Addressing this notion, Gary Laderman argues that we might benefit from a reconsideration of our moral position on sex and religion, likening an orgasm to a religious epiphany or ritual. In essence, Laderman suggests that, as we climax we are released from the concerns of this world (even if for just a moment!) and exist in a timeless space where our individual sense of self melts as we commune with an entity/feeling that is larger than ourselves (2009). Put simply, we transcend. Further, as we continue with issues of the sacred and sex, we begin to see that the relationship between religion and sexuality becomes more complex as we look to Saint Teresa (as popularized by Bernini’s sculpture) and Saint Sebastian with an eye toward BDSM. Here, we have religious ecstasy depicted in visual terms that mirror the orgasmic andcontend with issues of penetration with respect to male and female bodies.

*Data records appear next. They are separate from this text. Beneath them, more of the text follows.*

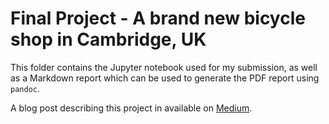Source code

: # Final Project - A brand new bicycle shop in Cambridge, UK  

This folder contains the Jupyter notebook used for my submission, as well as a Markdown report which can be used to generate the PDF report using `pandoc`.  

A blog post describing this project in available on [Medium](https://medium.com/@robertopreste/a-brand-new-bicycle-shop-in-cambridge-uk-5de5d3e7ee3e?postPublishedType=repub).  
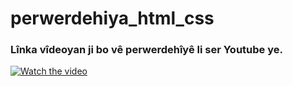 # perwerdehiya_html_css

### Lînka vîdeoyan ji bo vê perwerdehîyê li ser Youtube ye. 

[![Watch the video](https://img.youtube.com/vi/YOUTUBE_VIDEO_ID/maxresdefault.jpg)](https://www.youtube.com/channel/UC8RpdX1ZkXr__sck4D4_L6w)

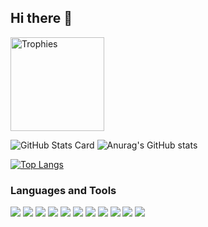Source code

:## Hi there 👋
<p align="left"> 
  <img alt="Trophies" height="150px" src="https://github-profile-trophy.vercel.app/?username=YoIgarashi&rank=SSS,SS,S,AAA,AA,A&theme=juicyfresh&no-bg=true" />
</p>

<p align="left">
  <img alt="GitHub Stats Card" src="https://github-readme-stats.vercel.app/api?username=YoIgarashi&count_private=true&show_icons=true&theme=tokyonight" />
  <img alt="Anurag's GitHub stats" src="https://github-readme-stats.vercel.app/api?username=YoIgarashi&count_private=true" />
</p>

[![Top Langs](https://github-readme-stats.vercel.app/api/top-langs/?username=YoIgarashi&layout=compact&theme=tokyonight)](https://github.com/anuraghazra/github-readme-stats)

### Languages and Tools

<a href="#"><img src="https://img.shields.io/badge/Ruby-CC342D?style=flat&logo=ruby&logoColor=white" /></a>
<a href="#"><img src="https://img.shields.io/badge/Ruby on Rails-CC0000?style=flat&logo=rubyonrails&logoColor=white" /></a>
<a href="#"><img src="https://img.shields.io/badge/Javascript-F7DF1E?style=flat&logo=javascript&logoColor=white" /></a>
<a href="#"><img src="https://img.shields.io/badge/Typescript-3178C6?style=flat&logo=typescript&logoColor=white" /></a>
<a href="#"><img src="https://img.shields.io/badge/React-61DAFB?style=flat&logo=react&logoColor=white" /></a>
<a href="#"><img src="https://img.shields.io/badge/Next.js-000000?style=flat&logo=nextdotjs&logoColor=white" /></a>
<a href="#"><img src="https://img.shields.io/badge/HTML5-E34F26?style=flat&logo=html5&logoColor=white" /></a>
<a href="#"><img src="https://img.shields.io/badge/CSS3-1572B6?style=flat&logo=css3&logoColor=white" /></a>
<a href="#"><img src="https://img.shields.io/badge/Sass-CC6699?style=flat&logo=sass&logoColor=white" /></a>
<a href="#"><img src="https://img.shields.io/badge/Docker-2496ED?style=flat&logo=docker&logoColor=white" /></a>
<a href="#"><img src="https://img.shields.io/badge/Git-F05032?style=flat&logo=git&logoColor=white" /></a>

<!--
**YoIgarashi/YoIgarashi** is a ✨ _special_ ✨ repository because its `README.md` (this file) appears on your GitHub profile.

Here are some ideas to get you started:

- 🔭 I’m currently working on ...
- 🌱 I’m currently learning ...
- 👯 I’m looking to collaborate on ...
- 🤔 I’m looking for help with ...
- 💬 Ask me about ...
- 📫 How to reach me: ...
- 😄 Pronouns: ...
- ⚡ Fun fact: ...
-->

Picking up on the discrepancies between male and female bodies, our class began to note ways in which traditional gender archetypes of male and female were challenged by “Things We Lock Away” (here, here, here, here, and here) while others chose to examine the ways in which lived religion was embodied by females. Are these particular manifestations of lived religion typical for women? To what extent does the show support traditional gender norms and it what ways does it challenge them (if at all)? We can argue that Zoe takes charge of her life, but she does so by ascribing to the role of “Woman Warrior,” a role that might be viewed as empowering, but is, in fact, degenerative as aspects of femininity are stripped away–in becoming a warrior, the female transforms her body into that of a male through the use of force. (We can also certainly talk about the imagery conveyed by the sword as Zoe’s weapon of choice.) Women, in short, are powerful when they emulate men. Contrast this with portrayals of the “new” female hero as seen through the eyes of Miyazaki (Spirited Away) or del Toro (Pan’s Labyrinth) and we begin to understand just how much Zoe ascribes to traditional notions of masculine/feminine.

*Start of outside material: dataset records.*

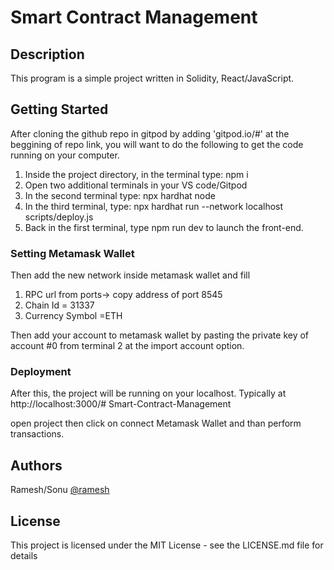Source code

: # Smart Contract Management

## Description

This program is a simple project written in Solidity, React/JavaScript.

## Getting Started
After cloning the github repo in gitpod by adding 'gitpod.io/#' at the beggining of repo link, you will want to do the following to get the code running on your computer.

1. Inside the project directory, in the terminal type: npm i
2. Open two additional terminals in your VS code/Gitpod
3. In the second terminal type: npx hardhat node
4. In the third terminal, type: npx hardhat run --network localhost scripts/deploy.js
5. Back in the first terminal, type npm run dev to launch the front-end.

### Setting Metamask Wallet
Then add the new network inside metamask wallet and fill
   1. RPC url from ports-> copy address of port 8545
   2. Chain Id = 31337
   3. Currency Symbol =ETH

Then add your account to metamask wallet by pasting the private key of account #0 from terminal 2 at the import account option.

### Deployment 
After this, the project will be running on your localhost. 
Typically at http://localhost:3000/# Smart-Contract-Management

open project then click on connect Metamask Wallet and than perform transactions.

## Authors

Ramesh/Sonu 
[@ramesh](https://www.linkedin.com/in/sonusheorann/)


## License

This project is licensed under the MIT License - see the LICENSE.md file for details
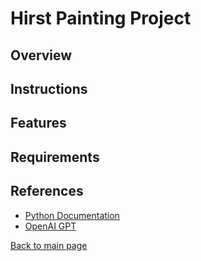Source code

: # Hirst Painting Project

## Overview


## Instructions


## Features


## Requirements


## References
- [Python Documentation](https://docs.python.org/3/)
- [OpenAI GPT](https://www.openai.com/)

[Back to main page](https://github.com/ErkanHatipoglu/100-days-of-code)


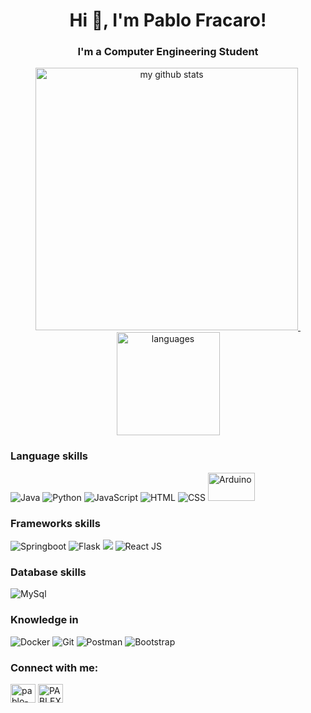 <h1 align="center">Hi 👋, I'm  Pablo Fracaro!</h1>
<h3 align="center">I'm a Computer Engineering Student</h3>
<a align="center" href="https://Pablex05.github.io">
    <p align="center">
    <img src="https://github-readme-stats.vercel.app/api?username=Pablex05&show_icons=true&theme=tokyonight" alt="my github stats" width="420"/>&nbsp;  <img src="https://github-readme-stats.vercel.app/api/top-langs/?username=Pablex05&layout=compact&theme=tokyonight&hide=jupyter%20notebook" alt="languages" height="165">
    </p>
</a>
<h3 align="left"><b>Language skills</b></h3>
	<p>
  		<img alt="Java" src="https://img.shields.io/badge/java-%23ED8B00.svg?&style=for-the-badge&logo=java&logoColor=white"/>
		<img alt="Python" src="https://img.shields.io/badge/python%20-%2314354C.svg?&style=for-the-badge&logo=python&logoColor=white"/>
		<img alt="JavaScript" src="https://img.shields.io/badge/javascript%20-%23007ACC.svg?&style=for-the-badge&logo=javascript&logoColor=white"/>
		<img alt="HTML" src="https://img.shields.io/badge/HTML-239120?style=for-the-badge&logo=html5&logoColor=white"/>
		<img alt="CSS" src="https://img.shields.io/badge/CSS-239120?&style=for-the-badge&logo=css3&logoColor=white"/>
		<img alt="Arduino" src="https://fossforce.com/wp-content/uploads/2016/08/Arduino_Logo.svg_.png" alt="arduino" width="75" height="45"/> 
	</p>
<h3 align="left"><b>Frameworks skills</b></h3>
	<p>
    		<img alt="Springboot" src="https://img.shields.io/badge/Spring_Boot-F2F4F9?style=for-the-badge&logo=spring-boot"/>	
		<img alt="Flask" src="https://img.shields.io/badge/flask%20-%23000.svg?&style=for-the-badge&logo=flask&logoColor=white"/>
		<img src="https://img.shields.io/badge/Django-092E20?style=for-the-badge&logo=Django&logoColor=white"/>
		<img alt="React JS" src="https://img.shields.io/badge/-ReactJs-61DAFB?logo=react&logoColor=white&style=for-the-badge"/>
	</p>
<h3 align="left"><b>Database skills</b></h3>
	<p>
		<img alt="MySql" src="https://img.shields.io/badge/MySQL-d11702?style=for-the-badge&logo=mysql&logoColor=white"/>
	</p>
<h3 align="left"><b>Knowledge in</b></h3>
	<p>
		<img alt="Docker" src="https://img.shields.io/badge/Docker-2CA5E0?style=for-the-badge&logo=docker&logoColor=white"/>
		<img alt="Git" src="https://img.shields.io/badge/Git-F05032?style=for-the-badge&logo=git&logoColor=white"/>
		<img alt="Postman" src="https://img.shields.io/badge/Postman-FF6C37?style=for-the-badge&logo=Postman&logoColor=white"/>
    <img alt="Bootstrap" src="https://img.shields.io/badge/bootstrap%20-%23563D7C.svg?&style=for-the-badge&logo=bootstrap&logoColor=white"/>
	</p>
<h3 align="left">Connect with me:</h3>
<p align="left">
<a href="https://linkedin.com/in/pablo-daniel-fracaro-ba86331a5" target="blank"><img align="center" src="https://raw.githubusercontent.com/rahuldkjain/github-profile-readme-generator/master/src/images/icons/Social/linked-in-alt.svg" alt="pablo-daniel-fracaro-ba86331a5" height="30" width="40" /></a>
<a href="https://discord.gg/PABLEX#7413" target="blank"><img align="center" src="https://raw.githubusercontent.com/rahuldkjain/github-profile-readme-generator/master/src/images/icons/Social/discord.svg" alt="PABLEX#7413" height="30" width="40" /></a>
</p>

But all is not lost. “Things We Lock Away” saw the birth of Chip Zoe (in reference to Chip Six from Battlestar Galactica), who, like her namesake, represented a manifestation of the divine born out of a connection with that which makes us human. Recasting power in terms of self-acceptance and love, the truly progressive feminist heroes and heroines are the ones who tap into the strength that we all have, showing us that we all have the potential to become more than we ever thought that we could (think Buffy before and after the end of Season 7 minus the Slayer Potential birthright).
But, as we all know, braving the depths of ourselves and coming back alive is no easy task–we need only look back at “There Is Another Sky” in order to understand just how fraught this path is. And so, throughout the episode, we see examples of people suppressing and repressing their base instincts: running to V world and indulging in illicit behavior in order to remain “civilized” in Caprica City; the lingering shot of Daniel’s floor, upon which Tom Vergis’ blood will forever be inscribed (notice the one at peace is the one who acknowledged the brutality of the situation at hand); Amanda and Lacy allaying their guilt over their acts of betrayal; Tamara clinging to her human identity as the only sense of self that she’s ever known. When it comes to our humanity, we hide, protect, obsess over, and fetishize the best and worst parts of ourselves; if only we could take a page or two from the new hero and realize that the answer has always been–and will always be–love.